Statistical and probability models: Represent data effectively

# Unit 3: Frequency polygons and line graphs

Dylan Busa

### Unit 3: Frequency polygons and line graphs

By the end of this unit you will be able to:

• Calculate measures of central tendency and percentiles on grouped data.
• Construct a frequency polygon.
• Construct a line graph.

## What you should know

Before you start this unit, make sure you can:

• Calculate measures of central tendency and percentiles. Refer to unit 3 of Subject outcome 4.1 if you need help with this.
• Construct a bar graph. Refer to unit 2 of this Subject outcome if you need help with this.
• Construct a histogram. Refer to unit 2 of this Subject outcome if you need help with this.

## Introduction

In this unit, we will continue to explore some other types of graphs that we can use to visualise data and make it easier to interpret. In particular we will look at how to create frequency polygons and line graphs. See Figures 1 and 2 for examples.

## Measures of central tendency for grouped data

In Subject outcome 4.1 we learnt how to calculate the three main measures of central tendency:

• The mean – the ‘average’ value calculated by dividing the sum of all the values by the number of values.
• The median – the centre-most value of the data set.
• The mode – the value in the data set that occurs most often.

Up until now, we calculated these measures on raw data. However, these values can also be calculated using grouped data.

### Example 3.1

The following frequency distribution shows the mass (in kilograms) of a troop of chimpanzees.

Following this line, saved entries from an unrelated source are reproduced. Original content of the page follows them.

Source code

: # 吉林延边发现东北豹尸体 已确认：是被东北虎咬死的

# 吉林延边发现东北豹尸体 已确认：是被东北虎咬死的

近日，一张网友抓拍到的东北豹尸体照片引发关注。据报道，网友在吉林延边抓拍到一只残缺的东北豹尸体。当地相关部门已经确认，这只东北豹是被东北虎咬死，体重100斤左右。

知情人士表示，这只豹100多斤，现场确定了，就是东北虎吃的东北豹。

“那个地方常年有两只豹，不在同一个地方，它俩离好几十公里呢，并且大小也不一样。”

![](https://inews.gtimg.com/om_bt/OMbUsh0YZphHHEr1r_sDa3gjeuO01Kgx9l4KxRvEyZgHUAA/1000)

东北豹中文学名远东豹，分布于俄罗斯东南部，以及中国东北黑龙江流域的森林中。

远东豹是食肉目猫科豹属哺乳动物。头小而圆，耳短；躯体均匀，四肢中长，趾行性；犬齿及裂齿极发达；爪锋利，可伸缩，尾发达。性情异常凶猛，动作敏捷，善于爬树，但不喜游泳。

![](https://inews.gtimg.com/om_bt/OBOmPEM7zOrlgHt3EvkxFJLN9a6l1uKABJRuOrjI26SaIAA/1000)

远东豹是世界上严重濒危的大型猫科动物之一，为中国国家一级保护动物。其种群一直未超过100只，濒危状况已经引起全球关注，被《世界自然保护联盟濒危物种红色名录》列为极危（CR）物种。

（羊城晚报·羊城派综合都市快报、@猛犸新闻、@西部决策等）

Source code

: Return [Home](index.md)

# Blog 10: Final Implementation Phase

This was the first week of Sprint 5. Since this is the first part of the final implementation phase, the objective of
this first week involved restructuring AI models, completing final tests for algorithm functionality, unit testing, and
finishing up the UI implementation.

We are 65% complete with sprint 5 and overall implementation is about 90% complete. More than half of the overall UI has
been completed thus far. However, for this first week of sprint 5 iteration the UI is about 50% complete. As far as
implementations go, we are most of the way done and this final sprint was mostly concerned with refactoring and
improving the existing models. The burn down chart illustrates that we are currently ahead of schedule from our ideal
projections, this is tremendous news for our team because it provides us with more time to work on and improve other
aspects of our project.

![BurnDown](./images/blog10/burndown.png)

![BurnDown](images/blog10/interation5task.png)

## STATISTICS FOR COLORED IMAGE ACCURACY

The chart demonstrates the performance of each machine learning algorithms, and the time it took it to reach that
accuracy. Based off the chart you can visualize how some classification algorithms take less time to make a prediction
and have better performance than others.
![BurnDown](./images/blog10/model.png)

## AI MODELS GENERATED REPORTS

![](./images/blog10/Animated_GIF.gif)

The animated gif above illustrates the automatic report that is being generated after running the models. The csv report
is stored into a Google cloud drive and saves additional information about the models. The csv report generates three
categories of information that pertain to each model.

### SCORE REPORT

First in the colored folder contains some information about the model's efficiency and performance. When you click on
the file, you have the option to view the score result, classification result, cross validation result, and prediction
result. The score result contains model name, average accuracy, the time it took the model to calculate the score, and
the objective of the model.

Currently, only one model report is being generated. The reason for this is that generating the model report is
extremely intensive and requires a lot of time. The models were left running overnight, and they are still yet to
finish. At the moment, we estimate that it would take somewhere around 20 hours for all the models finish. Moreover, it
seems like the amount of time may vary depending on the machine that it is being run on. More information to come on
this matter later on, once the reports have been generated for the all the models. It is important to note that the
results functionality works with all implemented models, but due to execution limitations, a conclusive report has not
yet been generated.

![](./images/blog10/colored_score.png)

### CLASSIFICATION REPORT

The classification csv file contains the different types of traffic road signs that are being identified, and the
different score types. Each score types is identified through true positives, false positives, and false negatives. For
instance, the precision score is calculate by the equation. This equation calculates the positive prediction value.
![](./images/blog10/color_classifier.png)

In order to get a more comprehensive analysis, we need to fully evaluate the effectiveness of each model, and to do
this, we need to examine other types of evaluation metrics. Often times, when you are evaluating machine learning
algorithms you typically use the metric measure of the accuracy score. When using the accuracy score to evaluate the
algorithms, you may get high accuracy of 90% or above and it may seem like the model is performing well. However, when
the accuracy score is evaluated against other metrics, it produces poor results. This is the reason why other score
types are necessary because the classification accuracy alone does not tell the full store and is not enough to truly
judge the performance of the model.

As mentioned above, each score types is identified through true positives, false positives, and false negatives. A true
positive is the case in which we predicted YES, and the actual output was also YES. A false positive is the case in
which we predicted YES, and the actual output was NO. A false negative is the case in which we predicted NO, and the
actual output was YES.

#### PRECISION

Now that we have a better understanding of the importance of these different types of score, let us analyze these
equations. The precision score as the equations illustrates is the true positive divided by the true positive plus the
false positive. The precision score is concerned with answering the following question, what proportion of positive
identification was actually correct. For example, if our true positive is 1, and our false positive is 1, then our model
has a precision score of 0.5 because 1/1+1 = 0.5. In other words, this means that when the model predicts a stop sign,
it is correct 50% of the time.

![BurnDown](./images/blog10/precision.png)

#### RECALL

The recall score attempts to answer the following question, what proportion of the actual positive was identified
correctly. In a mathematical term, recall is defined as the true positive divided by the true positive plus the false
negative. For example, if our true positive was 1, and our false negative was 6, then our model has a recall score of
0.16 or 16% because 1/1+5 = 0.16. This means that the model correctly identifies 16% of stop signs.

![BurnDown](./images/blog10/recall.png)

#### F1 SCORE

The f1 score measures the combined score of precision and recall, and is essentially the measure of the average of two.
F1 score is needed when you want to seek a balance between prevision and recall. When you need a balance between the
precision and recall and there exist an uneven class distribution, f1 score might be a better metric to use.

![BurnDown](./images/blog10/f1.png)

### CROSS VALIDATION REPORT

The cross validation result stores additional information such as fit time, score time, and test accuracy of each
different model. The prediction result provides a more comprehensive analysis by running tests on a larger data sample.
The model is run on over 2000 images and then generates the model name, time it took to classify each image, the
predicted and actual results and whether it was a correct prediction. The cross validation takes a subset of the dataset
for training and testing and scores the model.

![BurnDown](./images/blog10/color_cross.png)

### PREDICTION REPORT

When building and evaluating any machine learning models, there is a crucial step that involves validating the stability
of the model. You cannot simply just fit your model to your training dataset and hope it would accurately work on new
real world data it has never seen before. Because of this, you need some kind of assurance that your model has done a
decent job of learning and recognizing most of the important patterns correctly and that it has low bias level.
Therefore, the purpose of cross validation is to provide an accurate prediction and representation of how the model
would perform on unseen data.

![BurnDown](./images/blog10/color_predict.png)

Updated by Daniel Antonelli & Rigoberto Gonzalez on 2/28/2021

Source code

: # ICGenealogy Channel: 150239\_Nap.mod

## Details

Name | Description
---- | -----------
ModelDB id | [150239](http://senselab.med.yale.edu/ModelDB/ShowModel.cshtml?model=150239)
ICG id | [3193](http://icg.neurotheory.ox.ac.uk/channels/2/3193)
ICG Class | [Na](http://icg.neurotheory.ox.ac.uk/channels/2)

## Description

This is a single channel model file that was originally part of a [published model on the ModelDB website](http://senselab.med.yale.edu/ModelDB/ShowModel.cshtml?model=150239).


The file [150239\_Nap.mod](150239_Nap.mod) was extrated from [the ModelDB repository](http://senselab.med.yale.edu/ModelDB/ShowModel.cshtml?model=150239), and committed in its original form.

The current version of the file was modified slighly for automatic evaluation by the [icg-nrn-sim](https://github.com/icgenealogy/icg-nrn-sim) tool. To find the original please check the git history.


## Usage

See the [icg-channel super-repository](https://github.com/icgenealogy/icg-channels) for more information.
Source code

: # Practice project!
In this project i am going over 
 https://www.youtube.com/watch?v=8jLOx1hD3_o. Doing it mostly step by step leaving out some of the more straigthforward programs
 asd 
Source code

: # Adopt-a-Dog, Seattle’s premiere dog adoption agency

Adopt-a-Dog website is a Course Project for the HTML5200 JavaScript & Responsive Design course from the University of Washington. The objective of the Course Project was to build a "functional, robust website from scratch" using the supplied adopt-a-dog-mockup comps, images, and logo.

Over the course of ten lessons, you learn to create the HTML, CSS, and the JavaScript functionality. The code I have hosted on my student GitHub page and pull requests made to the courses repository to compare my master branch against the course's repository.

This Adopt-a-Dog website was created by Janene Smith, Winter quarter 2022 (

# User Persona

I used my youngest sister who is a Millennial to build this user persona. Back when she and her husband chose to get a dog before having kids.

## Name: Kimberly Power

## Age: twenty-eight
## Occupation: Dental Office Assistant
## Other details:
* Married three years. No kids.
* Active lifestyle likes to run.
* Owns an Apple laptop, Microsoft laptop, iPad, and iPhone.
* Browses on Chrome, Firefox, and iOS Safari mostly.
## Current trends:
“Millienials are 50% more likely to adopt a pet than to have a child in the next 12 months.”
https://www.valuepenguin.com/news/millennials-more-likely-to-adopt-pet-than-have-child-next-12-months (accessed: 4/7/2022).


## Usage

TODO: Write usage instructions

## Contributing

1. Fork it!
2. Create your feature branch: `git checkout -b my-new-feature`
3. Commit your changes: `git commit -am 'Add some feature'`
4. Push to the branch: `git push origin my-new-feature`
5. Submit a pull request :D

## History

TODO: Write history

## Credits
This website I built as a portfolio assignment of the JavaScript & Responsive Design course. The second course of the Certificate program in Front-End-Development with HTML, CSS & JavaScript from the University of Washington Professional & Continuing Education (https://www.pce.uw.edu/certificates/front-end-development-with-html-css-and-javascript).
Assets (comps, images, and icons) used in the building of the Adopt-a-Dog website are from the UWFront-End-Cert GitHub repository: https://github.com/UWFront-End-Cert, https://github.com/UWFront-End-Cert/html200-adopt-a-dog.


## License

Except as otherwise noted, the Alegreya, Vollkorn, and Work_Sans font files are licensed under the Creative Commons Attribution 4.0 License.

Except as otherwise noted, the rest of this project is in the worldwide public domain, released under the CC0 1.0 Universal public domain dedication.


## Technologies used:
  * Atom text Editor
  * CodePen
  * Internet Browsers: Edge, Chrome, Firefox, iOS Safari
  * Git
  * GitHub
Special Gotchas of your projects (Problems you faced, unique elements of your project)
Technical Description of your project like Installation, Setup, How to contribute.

1. Calculate the approximate mean of the data.
2. Why can we only calculate the approximate mean?
3. What is the median and the median group?
4. What is the mode and the modal group?

Solutions

1. Because we do not have each individual value, we treat each value as though it is at the midpoint of the class. Therefore, we assume that there are seven values of $\scriptsize \displaystyle \frac{{40+45}}{2}=42.5$, $\scriptsize 10$ values of $\scriptsize \displaystyle \frac{{45+50}}{2}=47.5$, and so on. Therefore, the approximate mean of the grouped data is as follows:
\scriptsize \begin {align*}\bar{x}&=\displaystyle \frac{{\left( {42.5\times 7} \right)+\left( {47.5\times 10} \right)+\left( {52.5\times 15} \right)+\left( {57.5\times 12} \right)+\left( {62.5\times 6} \right)}}{{\left( {7+10+15+12+6} \right)}}\\&=\displaystyle \frac{{297.5+475+787.5+690+375}}{{50}}\\&=52.5\end {align*}
2. We can only approximate the mean because we do not have all the exact values and we must assume that each of the values within each class falls at the midpoint of that class.
3. Just as the median is the middle value of ungrouped data, the median of grouped data is the midpoint of the middle class. In this case, the middle class is $\scriptsize 50 \lt m\le 55$ so the median is $\scriptsize 52.5$. The median group is $\scriptsize 50 \lt m\le 55$.
4. Just as the mode is the most frequent value of ungrouped data, the mode of grouped data is the midpoint of the class with the greatest frequency. In this case, the class with the greatest frequency is $\scriptsize 50 \lt m\le 55$ so the mode is $\scriptsize 52.5$. The modal group is $\scriptsize 50 \lt m\le 55$.

### Exercise 3.1

The frequency distribution below shows the time taken (in minutes) for various games in a chess tournament to be completed.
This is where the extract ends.